Leute irh könnt mit dem Prozi nix anfangen, der kann garkeine Windows Befehle! Der Prozi ist nur dazu da um zb. Sachen rendern zu lassen, ich kann mir das so vorstellen, in einer Firma sind 100Leute mit nem billigen 2Kerner, rendern etc, würde also ewig dauern also haut man mit 2gbit lan das kurz auf den drauf(prakitsch als server) lässt es rendern und fertig


----------



## push@max (27. Oktober 2009)

Beeindruckend! Vor allem die 55Watt...gut, dass da mal ausnahmsweise nicht Intel steht.


----------



## Autokiller677 (27. Oktober 2009)

push@max schrieb:


> gut, dass da mal ausnahmsweise nicht Intel steht.

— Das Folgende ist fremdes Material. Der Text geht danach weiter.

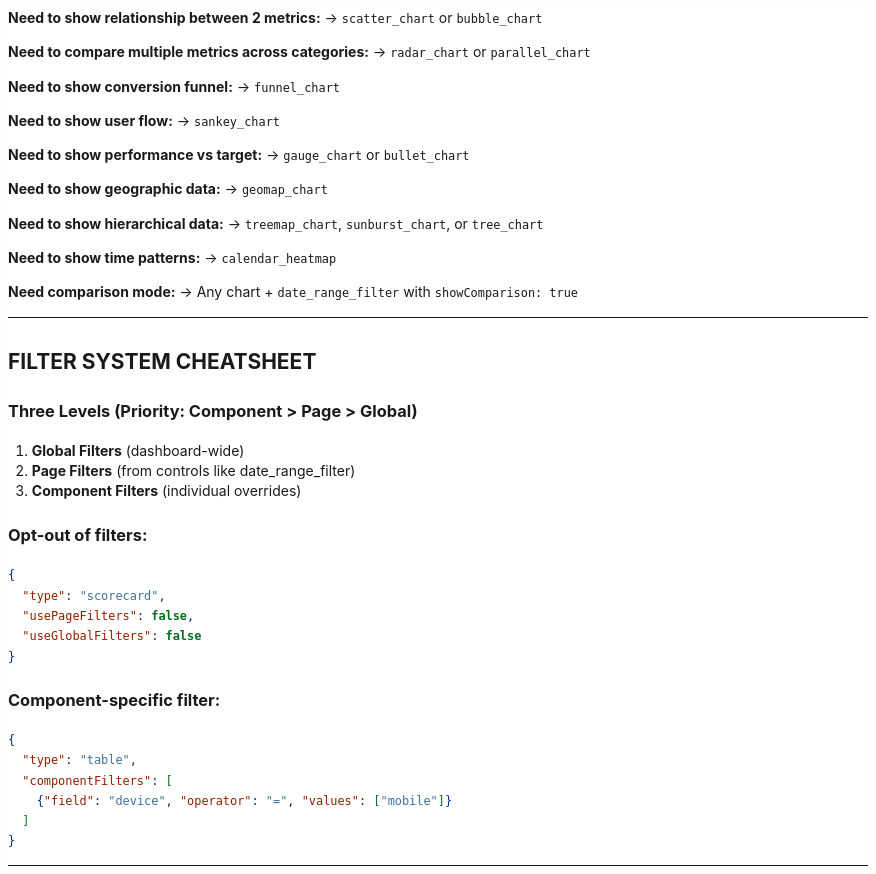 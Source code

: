 **Need to show relationship between 2 metrics:**
→ `scatter_chart` or `bubble_chart`

**Need to compare multiple metrics across categories:**
→ `radar_chart` or `parallel_chart`

**Need to show conversion funnel:**
→ `funnel_chart`

**Need to show user flow:**
→ `sankey_chart`

**Need to show performance vs target:**
→ `gauge_chart` or `bullet_chart`

**Need to show geographic data:**
→ `geomap_chart`

**Need to show hierarchical data:**
→ `treemap_chart`, `sunburst_chart`, or `tree_chart`

**Need to show time patterns:**
→ `calendar_heatmap`

**Need comparison mode:**
→ Any chart + `date_range_filter` with `showComparison: true`

---

## FILTER SYSTEM CHEATSHEET

### Three Levels (Priority: Component > Page > Global)

1. **Global Filters** (dashboard-wide)
2. **Page Filters** (from controls like date_range_filter)
3. **Component Filters** (individual overrides)

### Opt-out of filters:
```json
{
  "type": "scorecard",
  "usePageFilters": false,
  "useGlobalFilters": false
}
```

### Component-specific filter:
```json
{
  "type": "table",
  "componentFilters": [
    {"field": "device", "operator": "=", "values": ["mobile"]}
  ]
}
```

--- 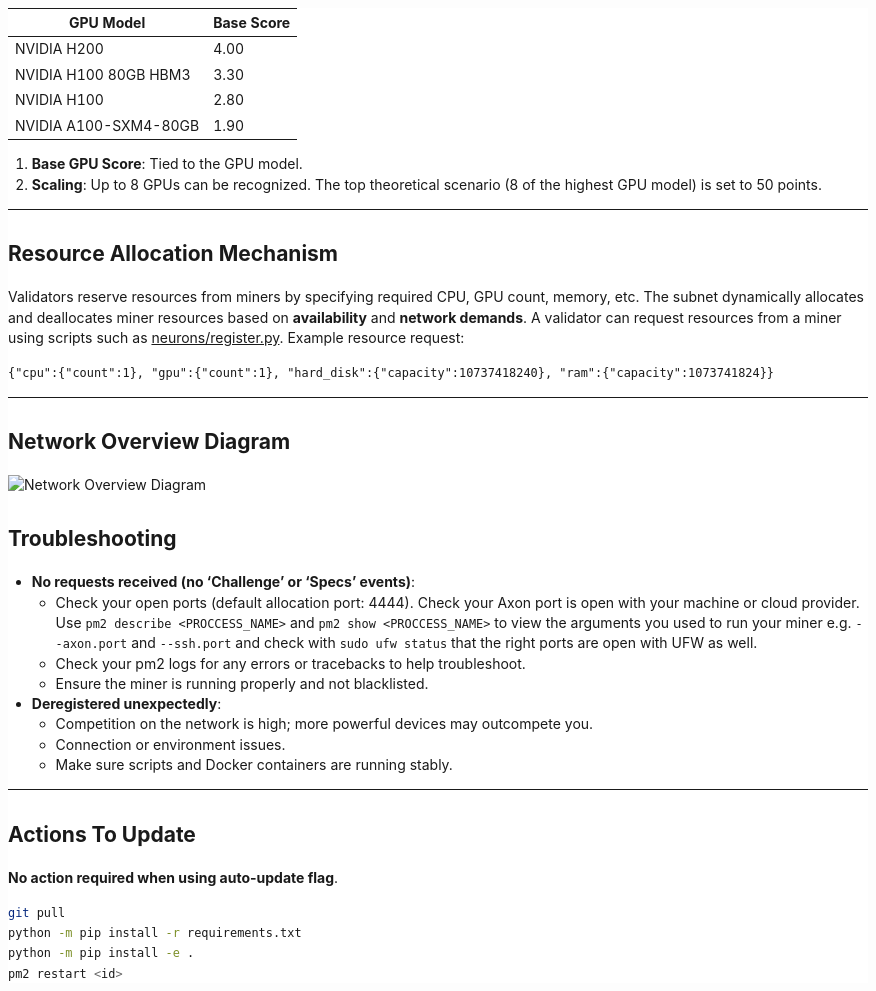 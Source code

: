| GPU Model                        | Base Score |
|---------------------------------|------------|
| NVIDIA H200                      | 4.00       |
| NVIDIA H100 80GB HBM3           | 3.30       |
| NVIDIA H100                      | 2.80       |
| NVIDIA A100-SXM4-80GB           | 1.90       |

1. **Base GPU Score**: Tied to the GPU model.
2. **Scaling**: Up to 8 GPUs can be recognized. The top theoretical scenario (8 of the highest GPU model) is set to 50 points.

---

## Resource Allocation Mechanism
Validators reserve resources from miners by specifying required CPU, GPU count, memory, etc. The subnet dynamically allocates and deallocates miner resources based on **availability** and **network demands**. A validator can request resources from a miner using scripts such as [neurons/register.py](neurons/register.py). Example resource request:
```
{"cpu":{"count":1}, "gpu":{"count":1}, "hard_disk":{"capacity":10737418240}, "ram":{"capacity":1073741824}}
```

---
## Network Overview Diagram
![Network Overview Diagram](docs/sn27_networkoverview1.png)

## Troubleshooting
- **No requests received (no ‘Challenge’ or ‘Specs’ events)**:
  - Check your open ports (default allocation port: 4444). Check your Axon port is open with your machine or cloud provider. Use `pm2 describe <PROCCESS_NAME>` and `pm2 show <PROCCESS_NAME>` to view the arguments you used to run your miner e.g. `--axon.port` and `--ssh.port` and check with `sudo ufw status` that the right ports are open with UFW as well.
  - Check your pm2 logs for any errors or tracebacks to help troubleshoot.
  - Ensure the miner is running properly and not blacklisted.
- **Deregistered unexpectedly**:
  - Competition on the network is high; more powerful devices may outcompete you.
  - Connection or environment issues.
  - Make sure scripts and Docker containers are running stably.

---
## Actions To Update

__**No action required when using auto-update flag**__.

```sh
git pull
python -m pip install -r requirements.txt
python -m pip install -e .
pm2 restart <id>
```
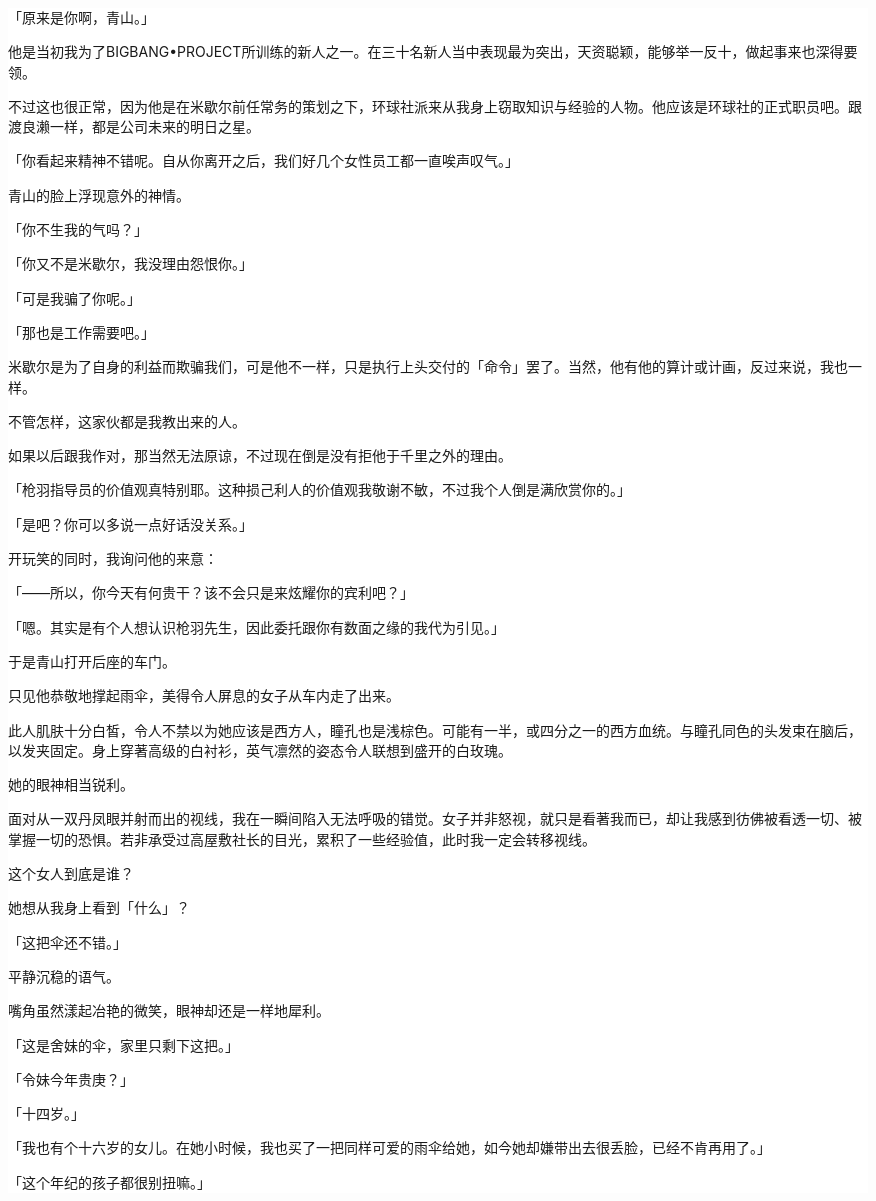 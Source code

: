 「原来是你啊，青山。」

他是当初我为了BIGBANG•PROJECT所训练的新人之一。在三十名新人当中表现最为突出，天资聪颖，能够举一反十，做起事来也深得要领。

不过这也很正常，因为他是在米歇尔前任常务的策划之下，环球社派来从我身上窃取知识与经验的人物。他应该是环球社的正式职员吧。跟渡良濑一样，都是公司未来的明日之星。

「你看起来精神不错呢。自从你离开之后，我们好几个女性员工都一直唉声叹气。」

青山的脸上浮现意外的神情。

「你不生我的气吗？」

「你又不是米歇尔，我没理由怨恨你。」

「可是我骗了你呢。」

「那也是工作需要吧。」

米歇尔是为了自身的利益而欺骗我们，可是他不一样，只是执行上头交付的「命令」罢了。当然，他有他的算计或计画，反过来说，我也一样。

不管怎样，这家伙都是我教出来的人。

如果以后跟我作对，那当然无法原谅，不过现在倒是没有拒他于千里之外的理由。

「枪羽指导员的价值观真特别耶。这种损己利人的价值观我敬谢不敏，不过我个人倒是满欣赏你的。」

「是吧？你可以多说一点好话没关系。」

开玩笑的同时，我询问他的来意：

「——所以，你今天有何贵干？该不会只是来炫耀你的宾利吧？」

「嗯。其实是有个人想认识枪羽先生，因此委托跟你有数面之缘的我代为引见。」

于是青山打开后座的车门。

只见他恭敬地撑起雨伞，美得令人屏息的女子从车内走了出来。

此人肌肤十分白皙，令人不禁以为她应该是西方人，瞳孔也是浅棕色。可能有一半，或四分之一的西方血统。与瞳孔同色的头发束在脑后，以发夹固定。身上穿著高级的白衬衫，英气凛然的姿态令人联想到盛开的白玫瑰。

她的眼神相当锐利。

面对从一双丹凤眼并射而出的视线，我在一瞬间陷入无法呼吸的错觉。女子并非怒视，就只是看著我而已，却让我感到彷佛被看透一切、被掌握一切的恐惧。若非承受过高屋敷社长的目光，累积了一些经验值，此时我一定会转移视线。

这个女人到底是谁？

她想从我身上看到「什么」？

「这把伞还不错。」

平静沉稳的语气。

嘴角虽然漾起冶艳的微笑，眼神却还是一样地犀利。

「这是舍妹的伞，家里只剩下这把。」

「令妹今年贵庚？」

「十四岁。」

「我也有个十六岁的女儿。在她小时候，我也买了一把同样可爱的雨伞给她，如今她却嫌带出去很丢脸，已经不肯再用了。」

「这个年纪的孩子都很别扭嘛。」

Die würden das wahrscheinlich als Core i100 XXXXXE für 2 Millionen das Stück verkazufen


----------



## Overlocked (27. Oktober 2009)

Nein, wsl gar nicht, nur an Militär. bzw Forschungszwecken und wenn dann da steht 55 Watt auf 100 Prozessoren, dann würde ich mir mit LN2 nicht so wirklich Chancen ausrechnen.


----------



## Gordon-1979 (27. Oktober 2009)

dies ist ja auch eine FPU und keine CPU.


----------



## KennyKiller (28. Oktober 2009)

Gordon-1979 schrieb:


> dies ist ja auch eine FPU und keine CPU.


Ja genau sieht man mal wieder wie wenig Ahnung manche hier haben!
Das Teil ist nicht vergleichbar mir einer Intel CPU! Ihr könnt damit nix anfangen außer C++ usw!!!!!!!!!!!!!!!!!!!!!!!(also für die Noobs=nix Windows)


----------



## Gordon-1979 (28. Oktober 2009)

KennyKiller schrieb:


> Ja genau sieht man mal wieder wie wenig Ahnung manche hier haben!
> Das Teil ist nicht vergleichbar mir einer Intel CPU! Ihr könnt damit nix anfangen außer C++ usw!!!!!!!!!!!!!!!!!!!!!!!(also für die Noobs=nix Windows)



jo das ist richtig, das ist nur ein CoProzessor der die Graka und CPU unterstützen kann mehr nicht. nix emulieren oder so.


----------